Kehl: "Diesen Verein in den letzten Jahren zu beschreiben, ist schon verrückt. Wir haben hier ein Wellenbad der Gefühle erlebt, so wie bei keinem anderen Verein in der Liga. Besonders in den schlechten Phasen habe ich erfahren, was der Verein für diese Region bedeutet, was er auch mir bedeutet und meiner Familie. Meine beiden Kinder sind hier groß geworden. Wir fühlen uns hier heimisch. All das, was den Verein mit den Fans ausmacht, hat mich über die Jahre hier gehalten. Sicher gab es mal Phasen, in denen ich überlegt habe, ob ich einen anderen Schritt gehen soll. Aber ich habe es nie bereut, dass ich bei Borussia Dortmund geblieben und ein Teil dieses großen Vereins geworden bin. Vielleicht dauert dies ja auch noch etwas länger an."

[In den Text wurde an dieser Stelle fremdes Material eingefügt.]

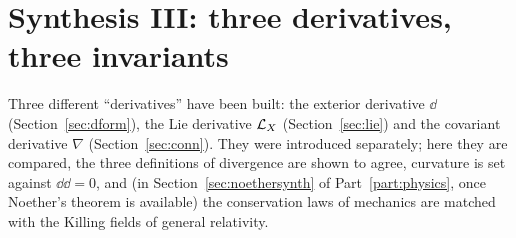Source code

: \section{Synthesis III: three derivatives, three invariants}\label{sec:synth3}

\begin{synthesis}
Three different ``derivatives'' have been built: the exterior derivative $\dd$ (Section~\ref{sec:dform}), the Lie derivative $\Lie_X$ (Section~\ref{sec:lie}) and the covariant derivative $\nabla$ (Section~\ref{sec:conn}). %
They were introduced
separately; here they are compared, the three definitions of divergence are shown to agree, curvature is set against $\dd\dd=0$, and (in Section~\ref{sec:noethersynth} of Part~\ref{part:physics}, once Noether's theorem is available) the conservation laws of mechanics are matched with the Killing fields of general relativity.
\end{synthesis}




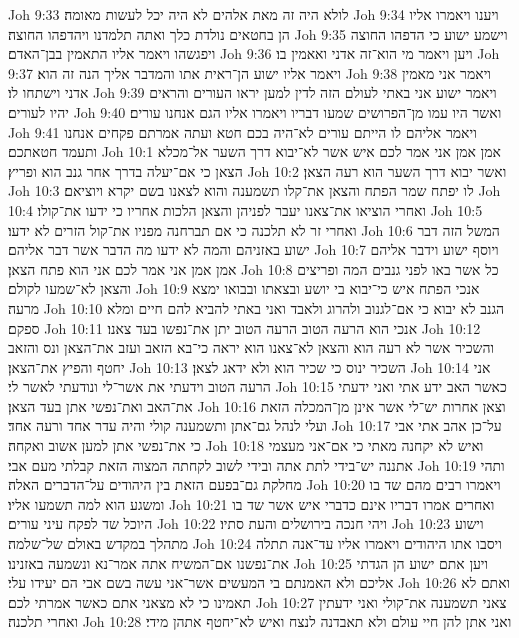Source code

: Joh 9:33  לולא היה זה מאת אלהים לא היה יכל לעשות מאומה׃
Joh 9:34  ויענו ויאמרו אליו הן בחטאים נולדת כלך ואתה תלמדנו ויהדפהו החוצה׃
Joh 9:35  וישמע ישוע כי הדפהו החוצה ויפגשהו ויאמר אליו התאמין בבן־האדם׃
Joh 9:36  ויען ויאמר מי הוא־זה אדני ואאמין בו׃
Joh 9:37  ויאמר אליו ישוע הן־ראית אתו והמדבר אליך הנה זה הוא׃
Joh 9:38  ויאמר אני מאמין אדני וישתחו לו׃
Joh 9:39  ויאמר ישוע אני באתי לעולם הזה לדין למען יראו העורים והראים יהיו לעורים׃
Joh 9:40  ואשר היו עמו מן־הפרושים שמעו דבריו ויאמרו אליו הגם אנחנו עורים׃
Joh 9:41  ויאמר אליהם לו הייתם עורים לא־היה בכם חטא ועתה אמרתם פקחים אנחנו ותעמד חטאתכם׃
Joh 10:1  אמן אמן אני אמר לכם איש אשר לא־יבוא דרך השער אל־מכלא הצאן כי אם־יעלה בדרך אחר גנב הוא ופריץ׃
Joh 10:2  ואשר יבוא דרך השער הוא רעה הצאן׃
Joh 10:3  לו יפתח שמר הפתח והצאן את־קלו תשמענה והוא לצאנו בשם יקרא ויוציאם׃
Joh 10:4  ואחרי הוציאו את־צאנו יעבר לפניהן והצאן הלכות אחריו כי ידעו את־קולו׃
Joh 10:5  ואחרי זר לא תלכנה כי אם תברחנה מפניו את־קול הזרים לא ידעו׃
Joh 10:6  המשל הזה דבר ישוע באזניהם והמה לא ידעו מה הדבר אשר דבר אליהם׃
Joh 10:7  ויוסף ישוע וידבר אליהם אמן אמן אני אמר לכם אני הוא פתח הצאן׃
Joh 10:8  כל אשר באו לפני גנבים המה ופריצים והצאן לא־שמעו לקולם׃
Joh 10:9  אנכי הפתח איש כי־יבוא בי יושע ובצאתו ובבואו ימצא מרעה׃
Joh 10:10  הגנב לא יבוא כי אם־לגנוב ולהרוג ולאבד ואני באתי להביא להם חיים ומלא ספקם׃
Joh 10:11  אנכי הוא הרעה הטוב הרעה הטוב יתן את־נפשו בעד צאנו׃
Joh 10:12  והשכיר אשר לא רעה הוא והצאן לא־צאנו הוא יראה כי־בא הזאב ועזב את־הצאן ונס והזאב יחטף והפיץ את־הצאן׃
Joh 10:13  השכיר ינוס כי שכיר הוא ולא ידאג לצאן׃
Joh 10:14  אני הרעה הטוב וידעתי את אשר־לי ונודעתי לאשר לי׃
Joh 10:15  כאשר האב ידע אתי ואני ידעתי את־האב ואת־נפשי אתן בעד הצאן׃
Joh 10:16  וצאן אחרות יש־לי אשר אינן מן־המכלה הזאת ועלי לנהל גם־אתן ותשמענה קולי והיה עדר אחד ורעה אחד׃
Joh 10:17  על־כן אהב אתי אבי כי את־נפשי אתן למען אשוב ואקחה׃
Joh 10:18  ואיש לא יקחנה מאתי כי אם־אני מעצמי אתננה יש־בידי לתת אתה ובידי לשוב לקחתה המצוה הזאת קבלתי מעם אבי׃
Joh 10:19  ותהי מחלקת גם־בפעם הזאת בין היהודים על־הדברים האלה׃
Joh 10:20  ויאמרו רבים מהם שד בו ומשגע הוא למה תשמעו אליו׃
Joh 10:21  ואחרים אמרו דבריו אינם כדברי איש אשר שד בו היוכל שד לפקח עיני עורים׃
Joh 10:22  ויהי חנכה בירושלים והעת סתיו׃
Joh 10:23  וישוע מתהלך במקדש באולם של־שלמה׃
Joh 10:24  ויסבו אתו היהודים ויאמרו אליו עד־אנה תתלה את־נפשנו אם־המשיח אתה אמר־נא ונשמעה באזנינו׃
Joh 10:25  ויען אתם ישוע הן הגדתי אליכם ולא האמנתם בי המעשים אשר־אני עשה בשם אבי הם יעידו עלי׃
Joh 10:26  ואתם לא תאמינו כי לא מצאני אתם כאשר אמרתי לכם׃
Joh 10:27  צאני תשמענה את־קולי ואני ידעתין ואחרי תלכנה׃
Joh 10:28  ואני אתן להן חיי עולם ולא תאבדנה לנצח ואיש לא־יחטף אתהן מידי׃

Frage: "Ist Dortmund die letzte Station Ihrer Karriere?"

Kehl: "Das weiß ich nicht. Ich weiß nur, dass es im Fußball sehr schnell gehen kann. Mein Vertrag läuft im nächsten Sommer aus. Wir haben aber bis jetzt noch keine Gespräche geführt. Für mich ist es wichtig die guten Leistungen aus den letzten Wochen zu bestätigen, und weiterhin auf mich aufmerksam machen zu können. Denn ich möchte, wenn ich gesund bleibe, noch ein paar Jahr spielen." (SID)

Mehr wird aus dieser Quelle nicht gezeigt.